[EXTRACTED MATERIAL — start]
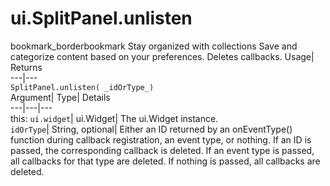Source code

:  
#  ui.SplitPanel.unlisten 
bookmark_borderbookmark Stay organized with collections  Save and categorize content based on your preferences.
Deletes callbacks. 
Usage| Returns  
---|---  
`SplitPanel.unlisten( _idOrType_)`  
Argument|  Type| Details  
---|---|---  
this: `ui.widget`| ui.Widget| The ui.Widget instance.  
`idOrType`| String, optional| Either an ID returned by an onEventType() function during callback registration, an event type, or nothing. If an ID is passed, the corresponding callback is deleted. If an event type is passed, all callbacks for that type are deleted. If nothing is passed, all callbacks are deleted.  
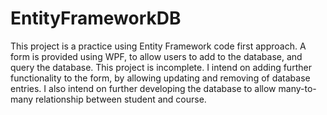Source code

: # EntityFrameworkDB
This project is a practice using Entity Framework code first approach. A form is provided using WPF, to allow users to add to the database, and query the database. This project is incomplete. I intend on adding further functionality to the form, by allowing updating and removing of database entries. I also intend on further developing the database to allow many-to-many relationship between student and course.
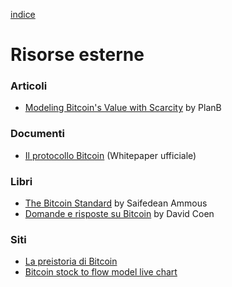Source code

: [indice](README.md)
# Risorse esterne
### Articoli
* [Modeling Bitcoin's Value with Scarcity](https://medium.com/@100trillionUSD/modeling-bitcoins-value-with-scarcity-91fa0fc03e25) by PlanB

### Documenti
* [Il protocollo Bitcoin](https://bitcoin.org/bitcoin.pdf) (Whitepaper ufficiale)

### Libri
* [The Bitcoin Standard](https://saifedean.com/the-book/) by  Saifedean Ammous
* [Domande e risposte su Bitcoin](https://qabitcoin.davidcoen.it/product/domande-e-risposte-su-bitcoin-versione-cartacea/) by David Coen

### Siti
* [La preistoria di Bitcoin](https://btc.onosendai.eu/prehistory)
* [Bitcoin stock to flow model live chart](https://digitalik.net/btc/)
[EXTRACTED MATERIAL — finish]
- _YOUR INSTRUCTIONS_: Copy all the entries above exactly as they stand, except for the pictures.

- _ANSWER SECTION_:
Source code

:  
#  ui.SplitPanel.unlisten 
bookmark_borderbookmark Stay organized with collections  Save and categorize content based on your preferences.
Deletes callbacks. 
Usage| Returns  
---|---  
`SplitPanel.unlisten( _idOrType_)`  
Argument|  Type| Details  
---|---|---  
this: `ui.widget`| ui.Widget| The ui.Widget instance.  
`idOrType`| String, optional| Either an ID returned by an onEventType() function during callback registration, an event type, or nothing. If an ID is passed, the corresponding callback is deleted. If an event type is passed, all callbacks for that type are deleted. If nothing is passed, all callbacks are deleted.  
Source code

: # EntityFrameworkDB
This project is a practice using Entity Framework code first approach. A form is provided using WPF, to allow users to add to the database, and query the database. This project is incomplete. I intend on adding further functionality to the form, by allowing updating and removing of database entries. I also intend on further developing the database to allow many-to-many relationship between student and course.
Source code

: [indice](README.md)
# Risorse esterne
### Articoli
* [Modeling Bitcoin's Value with Scarcity](https://medium.com/@100trillionUSD/modeling-bitcoins-value-with-scarcity-91fa0fc03e25) by PlanB

### Documenti
* [Il protocollo Bitcoin](https://bitcoin.org/bitcoin.pdf) (Whitepaper ufficiale)

### Libri
* [The Bitcoin Standard](https://saifedean.com/the-book/) by  Saifedean Ammous
* [Domande e risposte su Bitcoin](https://qabitcoin.davidcoen.it/product/domande-e-risposte-su-bitcoin-versione-cartacea/) by David Coen

### Siti
* [La preistoria di Bitcoin](https://btc.onosendai.eu/prehistory)
* [Bitcoin stock to flow model live chart](https://digitalik.net/btc/)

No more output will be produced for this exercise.